=== Directions for this task ===
Work out how many lines in these entries include the string "engineering", and give only that figure.
Material for this exercise Block Start
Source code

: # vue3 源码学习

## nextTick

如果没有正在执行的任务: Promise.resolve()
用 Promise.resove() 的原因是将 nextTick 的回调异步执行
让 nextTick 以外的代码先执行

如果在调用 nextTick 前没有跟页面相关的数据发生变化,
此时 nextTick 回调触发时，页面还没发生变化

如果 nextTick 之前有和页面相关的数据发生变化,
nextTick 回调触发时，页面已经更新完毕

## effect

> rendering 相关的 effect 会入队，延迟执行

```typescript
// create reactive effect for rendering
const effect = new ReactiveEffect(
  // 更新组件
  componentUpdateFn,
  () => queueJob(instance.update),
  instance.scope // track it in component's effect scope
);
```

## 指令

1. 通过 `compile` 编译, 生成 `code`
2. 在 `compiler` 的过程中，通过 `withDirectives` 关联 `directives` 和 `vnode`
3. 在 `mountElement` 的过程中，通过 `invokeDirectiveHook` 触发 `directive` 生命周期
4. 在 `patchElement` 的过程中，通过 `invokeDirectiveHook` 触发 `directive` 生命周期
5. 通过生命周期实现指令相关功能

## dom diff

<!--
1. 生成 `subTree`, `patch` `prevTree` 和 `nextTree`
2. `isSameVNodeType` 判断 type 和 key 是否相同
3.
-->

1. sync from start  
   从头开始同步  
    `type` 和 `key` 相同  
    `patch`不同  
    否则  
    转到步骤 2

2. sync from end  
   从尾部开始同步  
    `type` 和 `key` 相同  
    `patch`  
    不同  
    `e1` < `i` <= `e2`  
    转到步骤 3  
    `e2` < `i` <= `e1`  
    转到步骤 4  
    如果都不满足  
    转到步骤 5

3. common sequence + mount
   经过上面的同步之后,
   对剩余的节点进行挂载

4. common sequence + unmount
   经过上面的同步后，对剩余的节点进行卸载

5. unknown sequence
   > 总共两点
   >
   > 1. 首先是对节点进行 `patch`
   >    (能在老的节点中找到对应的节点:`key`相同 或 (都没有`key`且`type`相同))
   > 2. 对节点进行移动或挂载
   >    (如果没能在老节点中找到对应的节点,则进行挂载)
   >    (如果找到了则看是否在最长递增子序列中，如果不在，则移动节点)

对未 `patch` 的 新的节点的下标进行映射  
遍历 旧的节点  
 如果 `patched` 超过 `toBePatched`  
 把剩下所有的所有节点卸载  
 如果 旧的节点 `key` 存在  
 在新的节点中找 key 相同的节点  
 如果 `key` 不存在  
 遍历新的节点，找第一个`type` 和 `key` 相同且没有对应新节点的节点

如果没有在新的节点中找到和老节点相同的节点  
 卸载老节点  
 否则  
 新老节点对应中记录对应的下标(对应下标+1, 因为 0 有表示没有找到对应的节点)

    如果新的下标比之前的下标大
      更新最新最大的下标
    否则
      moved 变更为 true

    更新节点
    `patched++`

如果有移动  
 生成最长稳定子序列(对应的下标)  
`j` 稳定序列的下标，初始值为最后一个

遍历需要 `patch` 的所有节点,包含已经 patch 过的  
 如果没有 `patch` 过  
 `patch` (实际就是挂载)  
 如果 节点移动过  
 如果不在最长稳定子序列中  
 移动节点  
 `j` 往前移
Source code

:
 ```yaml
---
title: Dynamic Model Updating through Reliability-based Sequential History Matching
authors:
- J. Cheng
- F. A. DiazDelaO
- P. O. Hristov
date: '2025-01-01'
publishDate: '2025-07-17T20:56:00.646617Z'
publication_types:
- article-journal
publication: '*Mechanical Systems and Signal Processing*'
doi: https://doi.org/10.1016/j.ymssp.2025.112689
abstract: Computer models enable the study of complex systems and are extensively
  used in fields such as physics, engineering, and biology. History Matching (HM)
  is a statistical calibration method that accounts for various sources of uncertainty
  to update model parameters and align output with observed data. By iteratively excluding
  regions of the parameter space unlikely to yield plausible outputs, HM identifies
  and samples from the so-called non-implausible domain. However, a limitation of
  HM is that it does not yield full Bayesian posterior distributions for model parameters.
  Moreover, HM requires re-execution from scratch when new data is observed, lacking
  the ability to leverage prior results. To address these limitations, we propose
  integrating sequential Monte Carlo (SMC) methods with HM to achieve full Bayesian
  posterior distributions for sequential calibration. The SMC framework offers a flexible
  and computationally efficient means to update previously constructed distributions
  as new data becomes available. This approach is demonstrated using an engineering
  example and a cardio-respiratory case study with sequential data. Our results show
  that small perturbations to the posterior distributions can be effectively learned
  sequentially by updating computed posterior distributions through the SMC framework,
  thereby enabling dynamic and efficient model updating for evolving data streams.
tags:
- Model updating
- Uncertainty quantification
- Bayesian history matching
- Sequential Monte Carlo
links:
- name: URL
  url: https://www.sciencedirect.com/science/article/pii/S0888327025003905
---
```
Material for this exercise Block End
=== Answer for the task ===
2